When we finally pulled up to their small stone cottage a little ways from the main part of the town in a large, spacious neighborhood, Dad immediately got out and went around to the trunk where all of my boxes of things were stored using an Undetectable Extension Charm. I got out as well and stood on the sidewalk, arms wrapped around my torso, feeling suddenly very cold. More so than I should, even though it was March and near the coast. It took Dad only a few minutes to get everything out and onto the sidewalk – he used magic; it was early enough for the Muggles to still be asleep and not watching. It was a Saturday after all – and then he just got back into the driver's seat of the car, started it back up and _left._

Not one word of goodbye.

From him, mum, or Hugo.

I had figured as much, though I had hoped there would be… _something._

I was starting to realize my naive mind was only hurting me over and over, instead of helping me. I was going to have to harden up, and face the reality of my life as it is now.

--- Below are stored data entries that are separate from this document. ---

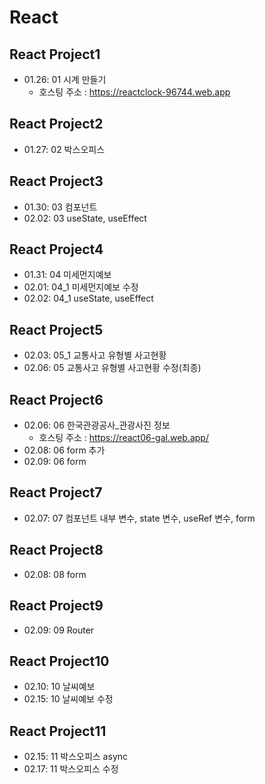 # React
## React Project1
+ 01.26: 01 시계 만들기 
  - 호스팅 주소 : https://reactclock-96744.web.app
## React Project2
+ 01.27: 02 박스오피스
## React Project3
+ 01.30: 03 컴포넌트 
+ 02.02: 03 useState, useEffect
## React Project4
+ 01.31: 04 미세먼지예보
+ 02.01: 04_1 미세먼지예보 수정
+ 02.02: 04_1 useState, useEffect
## React Project5
+ 02.03: 05_1 교통사고 유형별 사고현황
+ 02.06: 05 교통사고 유형별 사고현황 수정(최종)
## React Project6
+ 02.06: 06 한국관광공사_관광사진 정보
  - 호스팅 주소 : https://react06-gal.web.app/
+ 02.08: 06 form 추가
+ 02.09: 06 form
## React Project7
+ 02.07: 07 컴포넌트 내부 변수, state 변수, useRef 변수, form
## React Project8
+ 02.08: 08 form 
## React Project9
+ 02.09: 09 Router
## React Project10
+ 02.10: 10 날씨예보
+ 02.15: 10 날씨예보 수정
## React Project11
+ 02.15: 11 박스오피스 async
+ 02.17: 11 박스오피스 수정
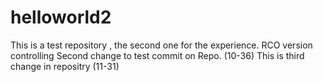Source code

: # helloworld2
This is a test repository , the second one for the experience.
RCO version controlling
Second change to test commit on Repo. (10-36)
This is third change in repositry (11-31)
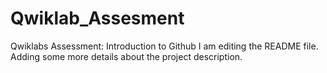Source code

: # Qwiklab_Assesment
Qwiklabs Assessment: Introduction to Github
I am editing the README file. Adding some more details about the project description.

Just after my dad had disappeared around the corner, the front door of the cottage opened and an older man with thinning gray hair stepped out onto the porch dressed in long woolen and blue striped nightclothes, pulling a darker blue bathrobe over it.

He took one look at me and his eyes widened in shock.

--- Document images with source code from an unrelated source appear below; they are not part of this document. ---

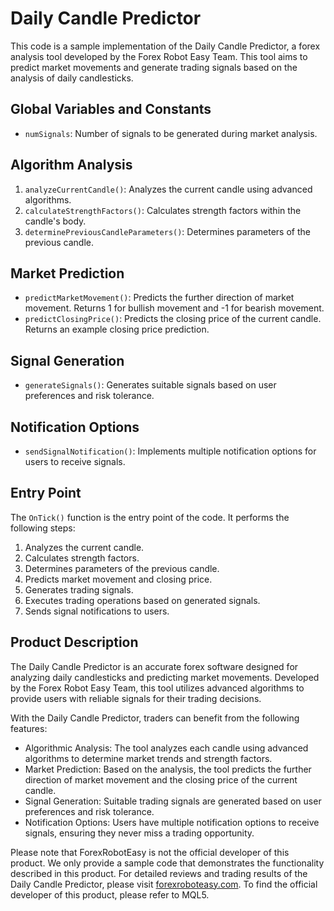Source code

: # Daily Candle Predictor

This code is a sample implementation of the Daily Candle Predictor, a forex analysis tool developed by the Forex Robot Easy Team. This tool aims to predict market movements and generate trading signals based on the analysis of daily candlesticks.

## Global Variables and Constants
- `numSignals`: Number of signals to be generated during market analysis.

## Algorithm Analysis
1. `analyzeCurrentCandle()`: Analyzes the current candle using advanced algorithms.
2. `calculateStrengthFactors()`: Calculates strength factors within the candle's body.
3. `determinePreviousCandleParameters()`: Determines parameters of the previous candle.

## Market Prediction
- `predictMarketMovement()`: Predicts the further direction of market movement. Returns 1 for bullish movement and -1 for bearish movement.
- `predictClosingPrice()`: Predicts the closing price of the current candle. Returns an example closing price prediction.

## Signal Generation
- `generateSignals()`: Generates suitable signals based on user preferences and risk tolerance.

## Notification Options
- `sendSignalNotification()`: Implements multiple notification options for users to receive signals.

## Entry Point
The `OnTick()` function is the entry point of the code. It performs the following steps:
1. Analyzes the current candle.
2. Calculates strength factors.
3. Determines parameters of the previous candle.
4. Predicts market movement and closing price.
5. Generates trading signals.
6. Executes trading operations based on generated signals.
7. Sends signal notifications to users.

## Product Description

The Daily Candle Predictor is an accurate forex software designed for analyzing daily candlesticks and predicting market movements. Developed by the Forex Robot Easy Team, this tool utilizes advanced algorithms to provide users with reliable signals for their trading decisions.

With the Daily Candle Predictor, traders can benefit from the following features:
- Algorithmic Analysis: The tool analyzes each candle using advanced algorithms to determine market trends and strength factors.
- Market Prediction: Based on the analysis, the tool predicts the further direction of market movement and the closing price of the current candle.
- Signal Generation: Suitable trading signals are generated based on user preferences and risk tolerance.
- Notification Options: Users have multiple notification options to receive signals, ensuring they never miss a trading opportunity.

Please note that ForexRobotEasy is not the official developer of this product. We only provide a sample code that demonstrates the functionality described in this product. For detailed reviews and trading results of the Daily Candle Predictor, please visit [forexroboteasy.com](https://forexroboteasy.com/forex-robot-review/review-daily-candle-predictor-accurate-forex-software-for-d1-charts/). To find the official developer of this product, please refer to MQL5.

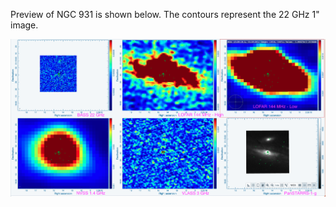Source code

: Preview of NGC 931 is shown below. The contours represent the 22 GHz 1" image. 

![NGC931.png](NGC931.png "NGC931")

"Cat? Can you come here please?" he called, turning his neck slightly to project the call into the house.

"What's the matter Nathan?" came a faint female reply from inside the cottage that got louder as I assumed she was walking towards him.

He stepped aside as she reached him, pointing out to me standing on the sidewalk, surrounded by my things in boxes.

"Oh good heavens…" she breathed, one aged hand flying to her mouth, causing her long brown hair – streaked with gray here and there – to blow back with the speed of it.

She stood there for a moment as I looked down at my feet, anxiously rubbing my right arm in anxiety. Because by their apparent shock at seeing me – if they even recognized me, which I think they did – my now (ex)parents didn't tell them I was coming.

And if they didn't know – and obviously didn't agree – I might be homeless now.

Oh crap…

I heard then a rapid shuffle of feet approach me and I was suddenly enveloped in a tight, almost breath-restricting embrace, my grandmother's hair pressing against the right side of my face.

It was this act that broke down all barriers I had been keeping up for months.

And before I knew it, sobs were pouring from my mouth, tears flowing from my eyes and my arms were clutching the back of her nightgown tightly in anguish.

The rest was a teary, wet blur.

Before I realized it, I was inside their sitting room, still holding tight onto my grandmother's nightgown and crying harder if possible. A few minutes later – maybe ten – as Catherine tried to soothe me grandpa Nathan brought the boxes inside. He had used a collapsible hand-truck for the boxes that held my books and when everything was inside, he sat down across from me and placed his hand on mine that held my grandma close.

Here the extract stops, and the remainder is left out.